● **TASK TO CARRY OUT**
Which lines of the listing below contain the word "Outlier"? Return them.

● **RAW DATA**

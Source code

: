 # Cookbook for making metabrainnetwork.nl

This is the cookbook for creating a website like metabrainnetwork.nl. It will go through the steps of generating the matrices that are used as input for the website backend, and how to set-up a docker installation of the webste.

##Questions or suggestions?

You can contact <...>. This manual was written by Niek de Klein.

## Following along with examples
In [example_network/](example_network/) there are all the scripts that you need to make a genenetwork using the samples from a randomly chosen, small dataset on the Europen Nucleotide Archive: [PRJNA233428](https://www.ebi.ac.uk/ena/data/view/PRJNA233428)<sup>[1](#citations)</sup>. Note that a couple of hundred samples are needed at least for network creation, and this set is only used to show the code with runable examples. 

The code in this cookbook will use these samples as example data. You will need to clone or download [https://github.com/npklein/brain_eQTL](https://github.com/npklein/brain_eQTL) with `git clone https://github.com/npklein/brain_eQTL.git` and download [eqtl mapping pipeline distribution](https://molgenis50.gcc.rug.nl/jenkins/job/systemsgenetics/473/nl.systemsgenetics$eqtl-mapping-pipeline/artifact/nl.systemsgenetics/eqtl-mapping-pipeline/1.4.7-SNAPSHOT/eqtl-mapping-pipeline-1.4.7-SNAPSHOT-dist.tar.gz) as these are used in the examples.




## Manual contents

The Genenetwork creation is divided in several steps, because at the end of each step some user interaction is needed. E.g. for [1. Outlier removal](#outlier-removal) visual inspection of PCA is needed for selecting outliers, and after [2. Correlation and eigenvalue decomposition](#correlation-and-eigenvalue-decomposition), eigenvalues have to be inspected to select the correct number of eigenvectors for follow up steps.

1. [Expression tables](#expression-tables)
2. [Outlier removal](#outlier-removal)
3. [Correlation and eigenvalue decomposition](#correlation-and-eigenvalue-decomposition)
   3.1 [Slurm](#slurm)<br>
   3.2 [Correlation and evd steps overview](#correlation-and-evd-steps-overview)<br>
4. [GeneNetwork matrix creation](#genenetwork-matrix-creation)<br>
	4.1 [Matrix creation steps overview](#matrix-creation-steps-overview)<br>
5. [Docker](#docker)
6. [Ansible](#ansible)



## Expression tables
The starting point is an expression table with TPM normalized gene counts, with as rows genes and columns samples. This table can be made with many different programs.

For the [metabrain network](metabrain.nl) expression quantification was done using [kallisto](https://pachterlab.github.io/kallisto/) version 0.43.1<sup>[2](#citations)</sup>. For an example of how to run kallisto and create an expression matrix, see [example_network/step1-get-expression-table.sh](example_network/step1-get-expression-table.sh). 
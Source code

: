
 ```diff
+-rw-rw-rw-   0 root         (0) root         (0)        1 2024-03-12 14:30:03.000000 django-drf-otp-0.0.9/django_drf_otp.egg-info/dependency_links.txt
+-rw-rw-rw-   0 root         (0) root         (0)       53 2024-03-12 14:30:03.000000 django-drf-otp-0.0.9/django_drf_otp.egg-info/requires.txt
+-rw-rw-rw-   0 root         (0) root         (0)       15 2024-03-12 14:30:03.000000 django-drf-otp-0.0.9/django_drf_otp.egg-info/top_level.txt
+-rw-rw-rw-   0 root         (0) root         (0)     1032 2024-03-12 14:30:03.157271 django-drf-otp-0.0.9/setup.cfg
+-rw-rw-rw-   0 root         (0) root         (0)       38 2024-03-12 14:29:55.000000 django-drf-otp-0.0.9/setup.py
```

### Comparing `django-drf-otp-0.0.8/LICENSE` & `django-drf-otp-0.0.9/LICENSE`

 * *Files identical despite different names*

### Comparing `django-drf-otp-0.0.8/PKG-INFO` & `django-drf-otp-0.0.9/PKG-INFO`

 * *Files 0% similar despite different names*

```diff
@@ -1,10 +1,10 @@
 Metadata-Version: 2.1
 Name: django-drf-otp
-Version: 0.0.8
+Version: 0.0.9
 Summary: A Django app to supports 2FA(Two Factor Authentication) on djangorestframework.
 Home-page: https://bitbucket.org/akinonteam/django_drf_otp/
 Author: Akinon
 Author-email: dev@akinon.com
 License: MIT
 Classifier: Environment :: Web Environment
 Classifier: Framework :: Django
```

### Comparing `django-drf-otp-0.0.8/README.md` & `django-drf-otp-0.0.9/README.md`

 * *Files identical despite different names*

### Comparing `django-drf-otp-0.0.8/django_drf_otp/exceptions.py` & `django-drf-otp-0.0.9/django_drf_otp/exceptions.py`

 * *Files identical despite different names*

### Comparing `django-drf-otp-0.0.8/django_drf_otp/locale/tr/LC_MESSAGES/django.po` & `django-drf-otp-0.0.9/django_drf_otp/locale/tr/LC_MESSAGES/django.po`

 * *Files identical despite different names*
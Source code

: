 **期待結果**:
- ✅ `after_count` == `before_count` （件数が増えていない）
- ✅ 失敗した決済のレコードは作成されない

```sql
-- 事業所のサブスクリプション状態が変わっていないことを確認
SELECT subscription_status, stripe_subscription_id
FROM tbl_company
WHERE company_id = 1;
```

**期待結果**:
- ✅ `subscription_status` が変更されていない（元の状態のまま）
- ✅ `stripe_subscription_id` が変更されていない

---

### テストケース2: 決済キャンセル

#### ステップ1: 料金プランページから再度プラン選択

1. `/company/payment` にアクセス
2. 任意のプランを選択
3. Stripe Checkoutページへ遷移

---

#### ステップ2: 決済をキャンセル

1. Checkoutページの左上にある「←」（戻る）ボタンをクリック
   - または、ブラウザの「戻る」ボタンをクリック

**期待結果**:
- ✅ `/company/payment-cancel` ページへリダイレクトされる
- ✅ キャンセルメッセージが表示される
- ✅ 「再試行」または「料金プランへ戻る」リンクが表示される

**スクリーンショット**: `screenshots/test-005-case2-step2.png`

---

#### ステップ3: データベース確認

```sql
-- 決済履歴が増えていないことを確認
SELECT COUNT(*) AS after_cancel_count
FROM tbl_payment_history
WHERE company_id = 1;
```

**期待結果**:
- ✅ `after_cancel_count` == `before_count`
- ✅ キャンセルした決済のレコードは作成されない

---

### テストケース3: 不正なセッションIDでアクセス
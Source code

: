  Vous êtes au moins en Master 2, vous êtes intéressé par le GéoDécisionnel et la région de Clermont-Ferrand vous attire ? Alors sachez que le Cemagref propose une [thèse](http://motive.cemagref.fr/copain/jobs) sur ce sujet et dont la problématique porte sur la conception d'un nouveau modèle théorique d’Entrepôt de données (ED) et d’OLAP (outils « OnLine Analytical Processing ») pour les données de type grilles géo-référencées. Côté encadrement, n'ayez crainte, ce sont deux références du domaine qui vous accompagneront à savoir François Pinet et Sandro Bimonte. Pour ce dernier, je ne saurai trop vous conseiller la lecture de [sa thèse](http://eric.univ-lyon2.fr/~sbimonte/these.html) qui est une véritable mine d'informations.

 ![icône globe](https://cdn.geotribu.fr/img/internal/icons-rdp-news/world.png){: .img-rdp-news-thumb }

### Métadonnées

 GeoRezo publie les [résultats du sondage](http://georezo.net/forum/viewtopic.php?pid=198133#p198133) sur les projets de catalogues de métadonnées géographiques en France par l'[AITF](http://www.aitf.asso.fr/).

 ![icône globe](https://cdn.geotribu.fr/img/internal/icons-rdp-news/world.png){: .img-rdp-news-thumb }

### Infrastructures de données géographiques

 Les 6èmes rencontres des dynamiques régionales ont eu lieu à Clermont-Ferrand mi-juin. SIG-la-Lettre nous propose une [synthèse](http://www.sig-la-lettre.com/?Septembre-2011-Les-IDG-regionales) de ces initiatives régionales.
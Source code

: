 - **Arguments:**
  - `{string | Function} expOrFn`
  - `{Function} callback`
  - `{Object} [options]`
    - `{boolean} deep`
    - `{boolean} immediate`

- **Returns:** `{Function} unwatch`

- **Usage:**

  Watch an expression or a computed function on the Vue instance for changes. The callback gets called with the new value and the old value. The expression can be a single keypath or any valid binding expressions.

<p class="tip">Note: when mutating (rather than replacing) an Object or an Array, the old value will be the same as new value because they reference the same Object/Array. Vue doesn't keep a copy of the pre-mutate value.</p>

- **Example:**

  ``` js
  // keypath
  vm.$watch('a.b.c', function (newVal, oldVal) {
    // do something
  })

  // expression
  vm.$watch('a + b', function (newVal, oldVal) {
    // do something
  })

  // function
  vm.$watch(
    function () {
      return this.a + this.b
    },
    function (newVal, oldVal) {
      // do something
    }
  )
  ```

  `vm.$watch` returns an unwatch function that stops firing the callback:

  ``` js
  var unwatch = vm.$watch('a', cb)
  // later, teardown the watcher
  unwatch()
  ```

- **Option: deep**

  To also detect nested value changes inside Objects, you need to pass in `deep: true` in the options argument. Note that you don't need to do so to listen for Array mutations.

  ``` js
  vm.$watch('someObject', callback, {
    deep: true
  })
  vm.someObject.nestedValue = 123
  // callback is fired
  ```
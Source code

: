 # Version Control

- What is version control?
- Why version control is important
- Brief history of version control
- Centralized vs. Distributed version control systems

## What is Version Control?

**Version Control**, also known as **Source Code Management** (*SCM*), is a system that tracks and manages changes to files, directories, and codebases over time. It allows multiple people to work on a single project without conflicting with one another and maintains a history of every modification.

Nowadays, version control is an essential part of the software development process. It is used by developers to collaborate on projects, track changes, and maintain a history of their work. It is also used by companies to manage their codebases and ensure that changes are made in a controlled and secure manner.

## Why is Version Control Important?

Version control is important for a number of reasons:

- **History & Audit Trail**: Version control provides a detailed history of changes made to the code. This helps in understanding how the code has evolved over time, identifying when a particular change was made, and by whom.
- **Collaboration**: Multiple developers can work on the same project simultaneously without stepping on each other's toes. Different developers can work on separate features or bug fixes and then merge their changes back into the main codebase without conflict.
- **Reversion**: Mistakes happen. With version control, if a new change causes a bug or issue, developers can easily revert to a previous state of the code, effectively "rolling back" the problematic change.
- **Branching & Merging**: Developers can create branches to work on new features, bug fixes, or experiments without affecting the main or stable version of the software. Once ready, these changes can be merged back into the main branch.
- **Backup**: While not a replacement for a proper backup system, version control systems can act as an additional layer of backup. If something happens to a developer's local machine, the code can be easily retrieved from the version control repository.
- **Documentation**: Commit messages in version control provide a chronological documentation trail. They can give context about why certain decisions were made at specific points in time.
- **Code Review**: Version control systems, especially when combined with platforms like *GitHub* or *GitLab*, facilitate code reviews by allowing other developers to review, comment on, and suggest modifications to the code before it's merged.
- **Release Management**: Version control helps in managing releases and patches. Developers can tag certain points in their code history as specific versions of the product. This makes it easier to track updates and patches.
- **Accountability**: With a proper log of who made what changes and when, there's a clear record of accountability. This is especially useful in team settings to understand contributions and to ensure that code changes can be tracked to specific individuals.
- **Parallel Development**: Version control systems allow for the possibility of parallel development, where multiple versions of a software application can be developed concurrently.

● **EXERCISE ANSWER**
The Genenetwork creation is divided in several steps, because at the end of each step some user interaction is needed. E.g. for [1. Outlier removal](#outlier-removal) visual inspection of PCA is needed for selecting outliers, and after [2. Correlation and eigenvalue decomposition](#correlation-and-eigenvalue-decomposition), eigenvalues have to be inspected to select the correct number of eigenvectors for follow up steps.
2. [Outlier removal](#outlier-removal)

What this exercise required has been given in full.